Dissociative Identity Disorder Statistics

Dissociative Identity Disorder: A Primer

Pretending to have a mental illness has become popular among young people on social media, especially on TikTok. Claims of dissociative identity disorder (DID) on forums, video platforms, and chat threads have led to misinformation about this condition, including how rare it is. 

What is Dissociative Identity Disorder?

Dissociative identity disorder used to be called “multiple personality disorder” or “split personality disorder.” People with DID have two or more identities, each with its own personality and traits. This can lead to hallucinations and memory gaps.

DID is a very rare condition. Statistics show that it affects between .001 and 1% of the population. It is a real condition, it is simply much rarer than people on social media are making it out to be.

Some young people on social media use online articles about this condition to diagnose themselves. They see the symptoms of a problem and then either believe they have it or claim they do to get attention. Their posts not only spread misinformation about an actual mental illness, but also make it difficult for people with DID to find the support and accurate information they desperately need.

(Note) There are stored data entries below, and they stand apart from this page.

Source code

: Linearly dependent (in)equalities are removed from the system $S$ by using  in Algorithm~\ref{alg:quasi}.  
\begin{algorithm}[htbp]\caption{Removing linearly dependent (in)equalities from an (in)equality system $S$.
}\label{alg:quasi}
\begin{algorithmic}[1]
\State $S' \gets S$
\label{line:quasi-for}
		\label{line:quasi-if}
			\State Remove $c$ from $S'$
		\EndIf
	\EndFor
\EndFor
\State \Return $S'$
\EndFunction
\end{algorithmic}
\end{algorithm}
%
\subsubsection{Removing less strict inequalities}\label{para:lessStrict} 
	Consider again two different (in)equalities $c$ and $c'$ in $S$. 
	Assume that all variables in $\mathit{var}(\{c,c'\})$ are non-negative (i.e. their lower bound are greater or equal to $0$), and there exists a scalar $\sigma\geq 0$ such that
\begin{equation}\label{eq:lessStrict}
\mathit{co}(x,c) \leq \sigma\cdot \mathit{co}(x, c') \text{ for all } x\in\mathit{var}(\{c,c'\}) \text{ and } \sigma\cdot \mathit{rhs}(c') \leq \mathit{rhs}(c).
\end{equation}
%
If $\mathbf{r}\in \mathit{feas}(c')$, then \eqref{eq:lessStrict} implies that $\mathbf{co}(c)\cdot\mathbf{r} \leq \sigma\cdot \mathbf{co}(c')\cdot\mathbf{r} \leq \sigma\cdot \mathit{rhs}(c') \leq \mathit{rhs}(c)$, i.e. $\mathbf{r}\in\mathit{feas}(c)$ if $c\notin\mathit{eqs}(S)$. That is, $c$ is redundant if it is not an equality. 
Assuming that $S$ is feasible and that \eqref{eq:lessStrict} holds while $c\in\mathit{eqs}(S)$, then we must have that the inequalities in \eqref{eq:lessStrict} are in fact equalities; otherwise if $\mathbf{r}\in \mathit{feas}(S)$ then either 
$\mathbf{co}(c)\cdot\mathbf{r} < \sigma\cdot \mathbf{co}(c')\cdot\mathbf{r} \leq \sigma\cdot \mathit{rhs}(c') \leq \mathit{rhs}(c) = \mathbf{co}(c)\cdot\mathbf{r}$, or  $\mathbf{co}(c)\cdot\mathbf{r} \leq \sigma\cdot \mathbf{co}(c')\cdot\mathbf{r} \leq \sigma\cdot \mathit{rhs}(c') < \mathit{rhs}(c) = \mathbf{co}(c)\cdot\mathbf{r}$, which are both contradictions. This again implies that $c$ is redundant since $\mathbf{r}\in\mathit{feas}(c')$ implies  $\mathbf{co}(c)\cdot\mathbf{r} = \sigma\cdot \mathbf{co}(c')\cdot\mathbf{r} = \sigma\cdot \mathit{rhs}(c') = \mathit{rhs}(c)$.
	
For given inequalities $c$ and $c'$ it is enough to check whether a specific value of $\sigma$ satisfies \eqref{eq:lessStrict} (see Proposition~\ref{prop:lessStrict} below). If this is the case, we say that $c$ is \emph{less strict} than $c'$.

Dissociative Identity Disorder Symptoms

In addition to having more than one personality, people with DID may show several other symptoms, including:

  • Anxiety and panic attacks
  • Suicidal ideation
  • Depression
  • Headaches
  • Eating disorders
  • Memory loss
  • Disorientation
  • Confusion
  • Drug and alcohol use
  • Delusions
  • Flashbacks

Dissociative Identity Disorder Treatment

After doctors diagnose DID, they can initiate several types of therapy. Psychotherapy (talk therapy) helps patients work through the things that trigger their DID. It often includes family members who are willing to help. The hope is that the multiple personalities will start to fuse into one with better control over those triggers.

Adjunctive therapy, such as movement or art, is sometimes used in conjunction with psychotherapy and/or hypnosis. These therapies aim to open parts of the mind that shut down due to the trauma that led to the birth of multiple personalities.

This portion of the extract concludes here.